[Dataset entries]
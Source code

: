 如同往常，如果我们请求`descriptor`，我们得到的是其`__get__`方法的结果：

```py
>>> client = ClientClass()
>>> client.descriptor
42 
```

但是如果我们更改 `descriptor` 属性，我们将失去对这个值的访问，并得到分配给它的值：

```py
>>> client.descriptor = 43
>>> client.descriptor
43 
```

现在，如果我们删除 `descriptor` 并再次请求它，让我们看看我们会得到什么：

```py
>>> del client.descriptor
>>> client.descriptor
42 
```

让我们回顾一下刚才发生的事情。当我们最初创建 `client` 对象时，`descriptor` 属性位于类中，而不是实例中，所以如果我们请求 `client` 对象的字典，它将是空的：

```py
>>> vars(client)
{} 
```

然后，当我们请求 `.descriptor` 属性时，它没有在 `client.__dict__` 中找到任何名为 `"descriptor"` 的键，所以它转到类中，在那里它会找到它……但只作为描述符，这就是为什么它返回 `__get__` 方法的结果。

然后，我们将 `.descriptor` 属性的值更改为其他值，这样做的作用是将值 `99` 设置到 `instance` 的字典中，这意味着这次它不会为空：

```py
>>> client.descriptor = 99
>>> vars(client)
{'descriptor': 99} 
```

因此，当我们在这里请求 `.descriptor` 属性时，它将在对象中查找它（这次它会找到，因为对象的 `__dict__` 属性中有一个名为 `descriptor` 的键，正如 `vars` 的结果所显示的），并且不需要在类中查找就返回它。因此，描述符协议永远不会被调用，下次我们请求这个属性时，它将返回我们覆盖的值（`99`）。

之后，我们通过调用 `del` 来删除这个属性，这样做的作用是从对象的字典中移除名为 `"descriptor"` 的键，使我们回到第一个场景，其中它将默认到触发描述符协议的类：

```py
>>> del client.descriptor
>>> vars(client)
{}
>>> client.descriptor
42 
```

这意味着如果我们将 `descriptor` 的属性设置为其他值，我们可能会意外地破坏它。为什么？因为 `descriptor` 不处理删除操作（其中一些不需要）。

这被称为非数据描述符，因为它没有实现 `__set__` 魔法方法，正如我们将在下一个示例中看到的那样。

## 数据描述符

==

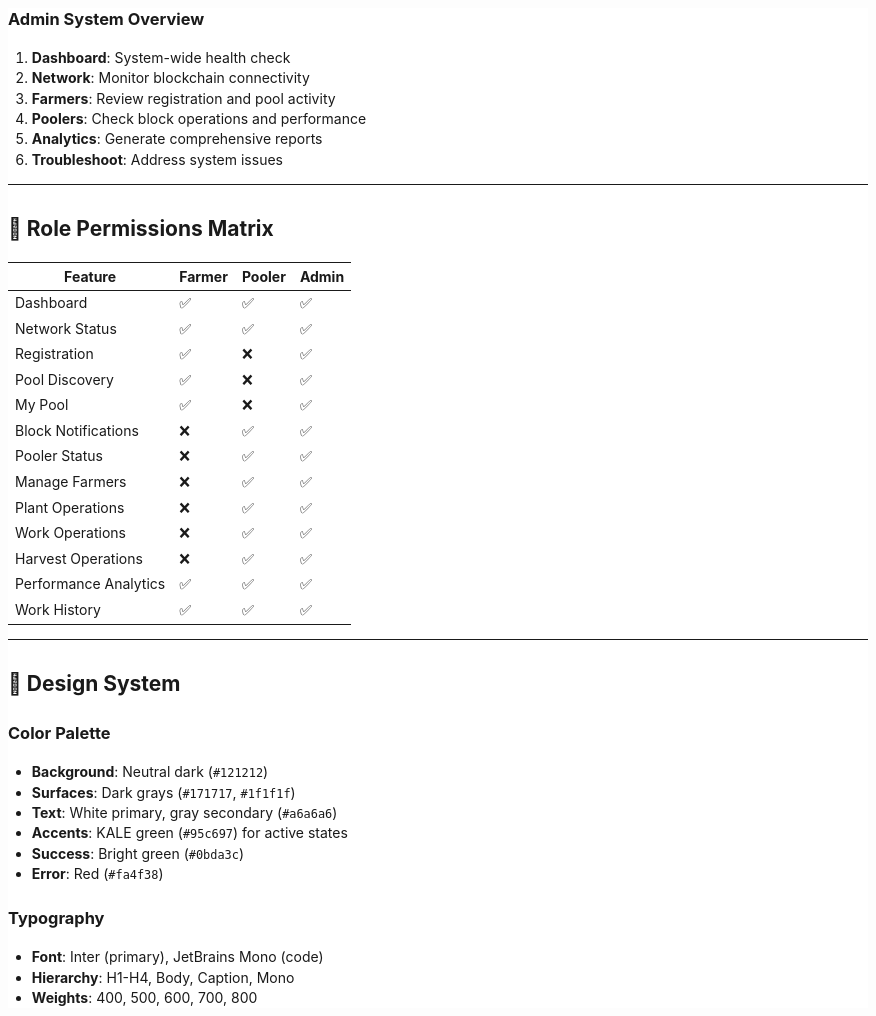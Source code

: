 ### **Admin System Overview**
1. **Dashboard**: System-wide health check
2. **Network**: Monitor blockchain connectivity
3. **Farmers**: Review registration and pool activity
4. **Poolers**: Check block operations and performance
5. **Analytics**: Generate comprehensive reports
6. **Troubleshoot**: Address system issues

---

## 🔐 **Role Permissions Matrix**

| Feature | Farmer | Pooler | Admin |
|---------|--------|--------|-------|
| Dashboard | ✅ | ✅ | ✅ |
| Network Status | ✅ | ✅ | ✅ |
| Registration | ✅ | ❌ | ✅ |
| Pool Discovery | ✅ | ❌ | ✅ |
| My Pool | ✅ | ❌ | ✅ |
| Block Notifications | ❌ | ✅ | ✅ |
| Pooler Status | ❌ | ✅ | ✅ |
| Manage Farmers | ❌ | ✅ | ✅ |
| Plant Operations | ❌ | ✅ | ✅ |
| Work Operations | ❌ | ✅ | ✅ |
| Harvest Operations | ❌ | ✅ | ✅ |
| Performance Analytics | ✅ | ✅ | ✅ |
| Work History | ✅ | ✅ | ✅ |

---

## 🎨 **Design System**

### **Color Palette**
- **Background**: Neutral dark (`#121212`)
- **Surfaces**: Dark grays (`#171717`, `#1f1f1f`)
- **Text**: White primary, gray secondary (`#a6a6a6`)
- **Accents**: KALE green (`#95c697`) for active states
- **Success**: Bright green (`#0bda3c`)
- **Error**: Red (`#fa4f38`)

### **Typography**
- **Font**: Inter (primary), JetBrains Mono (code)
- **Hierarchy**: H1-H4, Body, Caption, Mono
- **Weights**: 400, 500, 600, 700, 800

WHAT IS NEEDED: Each line of the entries above that includes the string "方法的结果" should be copied out.

RESPONSE AREA:
: 如同往常，如果我们请求`descriptor`，我们得到的是其`__get__`方法的结果：
然后，当我们请求 `.descriptor` 属性时，它没有在 `client.__dict__` 中找到任何名为 `"descriptor"` 的键，所以它转到类中，在那里它会找到它……但只作为描述符，这就是为什么它返回 `__get__` 方法的结果。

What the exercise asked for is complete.